● **Study material**
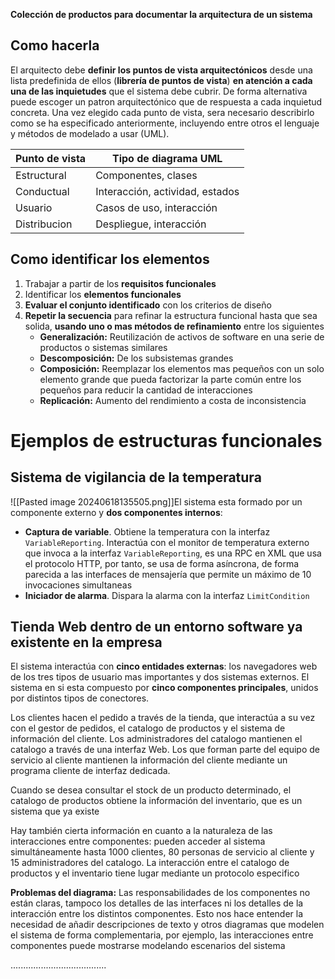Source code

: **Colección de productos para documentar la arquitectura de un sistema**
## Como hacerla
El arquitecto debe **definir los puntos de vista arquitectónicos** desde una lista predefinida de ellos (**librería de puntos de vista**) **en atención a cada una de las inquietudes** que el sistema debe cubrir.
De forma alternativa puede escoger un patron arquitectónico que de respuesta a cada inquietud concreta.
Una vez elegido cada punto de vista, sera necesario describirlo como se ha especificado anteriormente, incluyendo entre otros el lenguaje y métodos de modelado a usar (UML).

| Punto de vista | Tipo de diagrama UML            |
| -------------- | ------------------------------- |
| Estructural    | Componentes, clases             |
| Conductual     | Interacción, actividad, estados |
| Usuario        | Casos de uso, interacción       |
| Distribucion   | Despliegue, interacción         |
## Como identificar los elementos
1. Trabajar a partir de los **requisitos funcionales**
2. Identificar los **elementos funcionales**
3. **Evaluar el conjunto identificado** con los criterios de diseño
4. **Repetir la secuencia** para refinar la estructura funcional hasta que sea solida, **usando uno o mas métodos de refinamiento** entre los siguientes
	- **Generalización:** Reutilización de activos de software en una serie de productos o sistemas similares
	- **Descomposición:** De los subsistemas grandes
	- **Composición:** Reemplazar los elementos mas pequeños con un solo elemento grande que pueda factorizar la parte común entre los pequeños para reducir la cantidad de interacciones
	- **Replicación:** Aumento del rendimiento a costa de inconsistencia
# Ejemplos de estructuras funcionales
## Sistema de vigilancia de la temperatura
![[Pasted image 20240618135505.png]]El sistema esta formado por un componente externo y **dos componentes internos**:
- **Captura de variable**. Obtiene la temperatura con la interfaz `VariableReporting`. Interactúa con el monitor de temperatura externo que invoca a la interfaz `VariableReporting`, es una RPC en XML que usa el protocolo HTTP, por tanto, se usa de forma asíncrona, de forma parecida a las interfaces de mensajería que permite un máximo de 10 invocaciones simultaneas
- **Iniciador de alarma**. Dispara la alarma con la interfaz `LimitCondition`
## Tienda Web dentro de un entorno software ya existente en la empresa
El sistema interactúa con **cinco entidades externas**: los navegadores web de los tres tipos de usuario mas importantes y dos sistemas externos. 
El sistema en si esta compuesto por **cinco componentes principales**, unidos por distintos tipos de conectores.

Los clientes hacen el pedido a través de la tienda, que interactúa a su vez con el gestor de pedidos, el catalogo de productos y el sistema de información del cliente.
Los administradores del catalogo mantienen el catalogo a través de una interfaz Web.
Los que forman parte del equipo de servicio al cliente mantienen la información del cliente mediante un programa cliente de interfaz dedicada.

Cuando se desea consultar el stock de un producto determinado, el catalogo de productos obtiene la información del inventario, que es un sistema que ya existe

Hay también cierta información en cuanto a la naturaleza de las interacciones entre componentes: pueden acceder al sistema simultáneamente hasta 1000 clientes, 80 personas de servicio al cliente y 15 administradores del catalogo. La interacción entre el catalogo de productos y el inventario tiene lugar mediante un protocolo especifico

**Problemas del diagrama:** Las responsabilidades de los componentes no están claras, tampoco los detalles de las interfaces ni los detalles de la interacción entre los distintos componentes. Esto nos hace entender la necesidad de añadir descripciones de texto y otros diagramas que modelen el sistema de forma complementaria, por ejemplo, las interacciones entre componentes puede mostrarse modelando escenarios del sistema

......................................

...

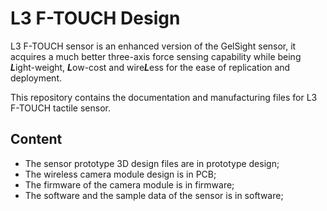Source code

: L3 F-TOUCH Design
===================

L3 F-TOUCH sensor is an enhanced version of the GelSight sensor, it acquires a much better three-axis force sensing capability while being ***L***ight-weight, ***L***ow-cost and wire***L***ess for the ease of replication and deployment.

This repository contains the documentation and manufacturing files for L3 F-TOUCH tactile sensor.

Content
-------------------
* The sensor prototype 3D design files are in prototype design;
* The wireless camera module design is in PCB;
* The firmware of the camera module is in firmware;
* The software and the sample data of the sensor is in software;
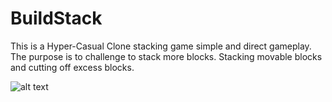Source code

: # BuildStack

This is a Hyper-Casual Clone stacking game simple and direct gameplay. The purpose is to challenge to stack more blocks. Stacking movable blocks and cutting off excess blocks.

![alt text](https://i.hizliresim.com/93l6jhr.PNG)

==

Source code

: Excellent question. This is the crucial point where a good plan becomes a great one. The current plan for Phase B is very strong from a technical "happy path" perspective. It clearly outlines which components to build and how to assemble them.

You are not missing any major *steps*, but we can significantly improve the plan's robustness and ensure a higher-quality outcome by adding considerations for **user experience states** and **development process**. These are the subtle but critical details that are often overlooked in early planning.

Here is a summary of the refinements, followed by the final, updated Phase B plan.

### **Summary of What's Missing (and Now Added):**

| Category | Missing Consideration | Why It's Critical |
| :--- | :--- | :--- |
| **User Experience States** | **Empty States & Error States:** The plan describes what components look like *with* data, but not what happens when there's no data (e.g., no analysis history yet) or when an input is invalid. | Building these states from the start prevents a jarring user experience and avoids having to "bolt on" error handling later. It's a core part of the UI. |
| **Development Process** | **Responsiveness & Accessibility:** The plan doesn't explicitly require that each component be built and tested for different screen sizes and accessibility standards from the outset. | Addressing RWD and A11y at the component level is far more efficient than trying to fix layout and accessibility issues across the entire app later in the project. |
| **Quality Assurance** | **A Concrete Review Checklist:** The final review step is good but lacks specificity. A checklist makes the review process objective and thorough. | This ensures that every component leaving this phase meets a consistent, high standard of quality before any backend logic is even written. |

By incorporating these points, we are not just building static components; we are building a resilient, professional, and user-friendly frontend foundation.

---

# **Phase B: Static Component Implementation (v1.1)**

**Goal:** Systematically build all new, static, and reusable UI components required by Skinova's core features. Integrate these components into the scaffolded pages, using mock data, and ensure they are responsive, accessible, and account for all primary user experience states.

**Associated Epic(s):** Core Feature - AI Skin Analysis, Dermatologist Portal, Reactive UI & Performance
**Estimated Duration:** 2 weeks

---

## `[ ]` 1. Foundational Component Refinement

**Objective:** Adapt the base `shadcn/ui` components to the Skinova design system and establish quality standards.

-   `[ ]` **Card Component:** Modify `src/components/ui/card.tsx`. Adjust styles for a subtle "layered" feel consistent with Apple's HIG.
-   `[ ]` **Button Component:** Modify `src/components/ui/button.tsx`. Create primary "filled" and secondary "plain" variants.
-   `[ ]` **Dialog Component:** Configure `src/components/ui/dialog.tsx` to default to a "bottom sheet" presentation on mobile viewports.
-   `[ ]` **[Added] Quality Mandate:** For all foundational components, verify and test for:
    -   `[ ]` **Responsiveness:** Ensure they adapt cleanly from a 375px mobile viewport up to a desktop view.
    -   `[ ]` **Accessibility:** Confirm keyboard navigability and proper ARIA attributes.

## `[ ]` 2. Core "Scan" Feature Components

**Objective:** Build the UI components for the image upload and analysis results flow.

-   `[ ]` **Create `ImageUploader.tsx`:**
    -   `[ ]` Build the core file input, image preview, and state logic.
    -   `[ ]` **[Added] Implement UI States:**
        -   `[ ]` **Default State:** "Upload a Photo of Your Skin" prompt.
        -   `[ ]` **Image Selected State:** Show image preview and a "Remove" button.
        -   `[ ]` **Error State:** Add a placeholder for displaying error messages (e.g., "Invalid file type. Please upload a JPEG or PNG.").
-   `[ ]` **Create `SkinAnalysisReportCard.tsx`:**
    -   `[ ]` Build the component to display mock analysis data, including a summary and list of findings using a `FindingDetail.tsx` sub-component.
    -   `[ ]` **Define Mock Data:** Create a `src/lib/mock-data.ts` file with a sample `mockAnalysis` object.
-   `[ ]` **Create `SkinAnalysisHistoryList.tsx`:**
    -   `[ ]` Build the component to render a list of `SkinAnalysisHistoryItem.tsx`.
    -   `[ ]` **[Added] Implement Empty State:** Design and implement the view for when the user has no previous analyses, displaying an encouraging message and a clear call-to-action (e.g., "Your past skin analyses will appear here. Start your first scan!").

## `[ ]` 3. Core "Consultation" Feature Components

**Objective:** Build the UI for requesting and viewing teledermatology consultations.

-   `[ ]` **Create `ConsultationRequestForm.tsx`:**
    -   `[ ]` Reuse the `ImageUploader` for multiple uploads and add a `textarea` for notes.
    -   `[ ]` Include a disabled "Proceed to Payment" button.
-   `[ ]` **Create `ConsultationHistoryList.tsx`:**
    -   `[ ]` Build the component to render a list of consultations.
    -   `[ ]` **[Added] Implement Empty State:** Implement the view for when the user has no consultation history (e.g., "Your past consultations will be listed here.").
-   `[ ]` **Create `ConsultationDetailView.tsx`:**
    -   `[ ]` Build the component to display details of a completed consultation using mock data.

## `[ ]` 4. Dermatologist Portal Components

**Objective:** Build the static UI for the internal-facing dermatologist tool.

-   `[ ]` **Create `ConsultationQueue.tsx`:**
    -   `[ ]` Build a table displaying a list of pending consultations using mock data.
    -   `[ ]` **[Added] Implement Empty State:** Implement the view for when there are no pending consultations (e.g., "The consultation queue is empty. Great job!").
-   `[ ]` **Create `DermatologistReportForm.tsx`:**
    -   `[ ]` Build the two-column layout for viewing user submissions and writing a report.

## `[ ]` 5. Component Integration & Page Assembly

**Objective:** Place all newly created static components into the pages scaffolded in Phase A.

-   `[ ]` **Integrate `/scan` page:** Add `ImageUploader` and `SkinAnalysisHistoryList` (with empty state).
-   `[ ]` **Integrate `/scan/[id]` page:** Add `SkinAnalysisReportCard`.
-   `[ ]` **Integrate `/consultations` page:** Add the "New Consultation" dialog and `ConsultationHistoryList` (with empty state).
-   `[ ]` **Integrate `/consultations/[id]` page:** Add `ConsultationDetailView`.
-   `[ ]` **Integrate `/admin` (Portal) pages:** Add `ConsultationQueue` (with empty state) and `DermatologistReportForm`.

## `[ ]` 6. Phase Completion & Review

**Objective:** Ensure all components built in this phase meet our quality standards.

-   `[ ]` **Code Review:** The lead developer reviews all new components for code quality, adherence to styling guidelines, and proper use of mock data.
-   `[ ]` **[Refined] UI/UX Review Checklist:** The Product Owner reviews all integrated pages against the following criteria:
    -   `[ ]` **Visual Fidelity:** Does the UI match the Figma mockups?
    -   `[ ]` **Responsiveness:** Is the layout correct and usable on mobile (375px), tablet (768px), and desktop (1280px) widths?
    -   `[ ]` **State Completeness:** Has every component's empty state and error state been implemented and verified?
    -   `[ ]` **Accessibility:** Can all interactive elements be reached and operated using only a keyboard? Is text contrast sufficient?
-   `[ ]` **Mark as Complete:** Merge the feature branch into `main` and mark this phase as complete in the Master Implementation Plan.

● **What this task involves**
Take the entries above and return only the lines from the one with "and state logic." to the one with "Selected State:** Show", both included, unchanged.

● **Solution to the exercise**
    -   `[ ]` Build the core file input, image preview, and state logic.
    -   `[ ]` **[Added] Implement UI States:**
        -   `[ ]` **Default State:** "Upload a Photo of Your Skin" prompt.
        -   `[ ]` **Image Selected State:** Show image preview and a "Remove" button.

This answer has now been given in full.